3 minute read
The great Adam Blencowe returns to the Melbourne Mail; ready to bring his erudite mind and much lauded judgement back to the page with the powerful prose that made his stellar reputation.
Let's open with the good stuff; a 10/1 winner in the form of Sirileo Miss who hadn't given her true running in five runs across 20 months before turning things around last time and now heads to the Eclipse with a terrific winning chance.
Five 'off runs' makes the off rating feel like a pattern; the rule rather than the exception. But Sirileo Miss turned things back to her true norm at Flemington, stretching Hinged, a good Matriarch winner, and posting a RAS Rating that she has only bettered twice in her nine-win (four times at Group level) career.
Perhaps more importantly than that, it was a rating that would have bettered all bar one winner of the Eclipse over the past decade (the great So Si Bon) and, perhaps more importantly again, it is a figure that, repeated, would leave all bar a few (literally three) of this year's line-up needing a career best to beat her.
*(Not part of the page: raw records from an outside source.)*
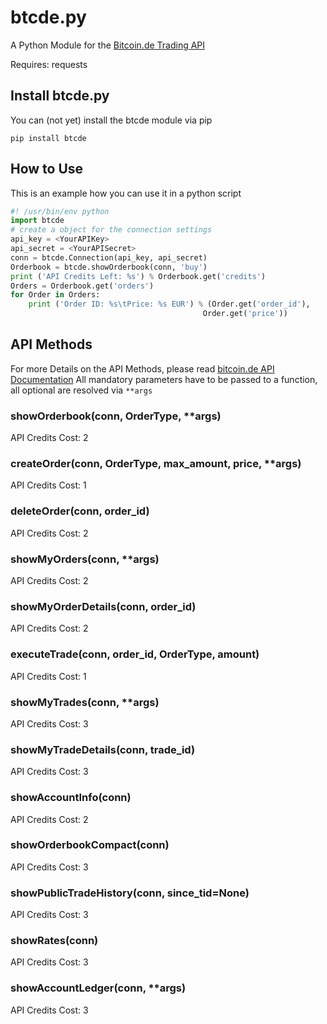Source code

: # btcde.py

A Python Module for the [Bitcoin.de Trading API](https://www.bitcoin.de/de/api/marketplace)

Requires: requests

## Install btcde.py

You can (not yet) install the btcde module via pip

    pip install btcde

## How to Use

This is an example how you can use it in a python script
```python
#! /usr/bin/env python
import btcde
# create a object for the connection settings
api_key = <YourAPIKey>
api_secret = <YourAPISecret>
conn = btcde.Connection(api_key, api_secret)
Orderbook = btcde.showOrderbook(conn, 'buy')
print ('API Credits Left: %s') % Orderbook.get('credits')
Orders = Orderbook.get('orders')
for Order in Orders:
    print ('Order ID: %s\tPrice: %s EUR') % (Order.get('order_id'),
                                           Order.get('price'))
```

## API Methods

For more Details on the API Methods, please read [bitcoin.de API Documentation](https://www.bitcoin.de/de/api/tapi/v1/docu)
All mandatory parameters have to be passed to a function, all optional are resolved via ```**args```

### showOrderbook(conn, OrderType, **args)

API Credits Cost: 2

### createOrder(conn, OrderType, max_amount, price, **args)

API Credits Cost: 1

### deleteOrder(conn, order_id)

API Credits Cost: 2

### showMyOrders(conn, **args)

API Credits Cost: 2

### showMyOrderDetails(conn, order_id)

API Credits Cost: 2

### executeTrade(conn, order_id, OrderType, amount)

API Credits Cost: 1

### showMyTrades(conn, **args)

API Credits Cost: 3

### showMyTradeDetails(conn, trade_id)

API Credits Cost: 3

### showAccountInfo(conn)

API Credits Cost: 2

### showOrderbookCompact(conn)

API Credits Cost: 3

### showPublicTradeHistory(conn, since_tid=None)

API Credits Cost: 3

### showRates(conn)

API Credits Cost: 3

### showAccountLedger(conn, **args)

API Credits Cost: 3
Few runners (including Sirileo Miss it must be said) in this line up are obvious candidates for career best efforts. Poison Chalice has the profile that lends itself best to that idea, and he is close enough to the mark to be feared, while of the trio with ratings to match SM, it is New Energy who heads Apulia on the shortlist.
New Energy brings the best last start rating to the race having held up well in the Champions Mile last time. The same could be said of his equally non-threatening but game-enough-in-the-scenario run in the King Charles prior. New Energy has slipped out to 17 runs across 1161 days since making a winning debut at the Curragh but he has put up several smart pieces of form on either side of the equator in that time. His recent efforts have been good but he has a better one to his name back in the UK where he stretched an in-the-zone Kinross on soft ground over seven furlongs at Doncaster.
New Energy is better described as a G1 placegetter (he ran second in the Irish Guineas with the Caulfied Cup 1-2, Duke De Sessa-Buckaroo, in behind) than as a maiden winner and those old, strong peaks add spice to the good new ones, but what this really does is highlight the similar case for Sirileo Miss and at bigger odds she is one to play each way.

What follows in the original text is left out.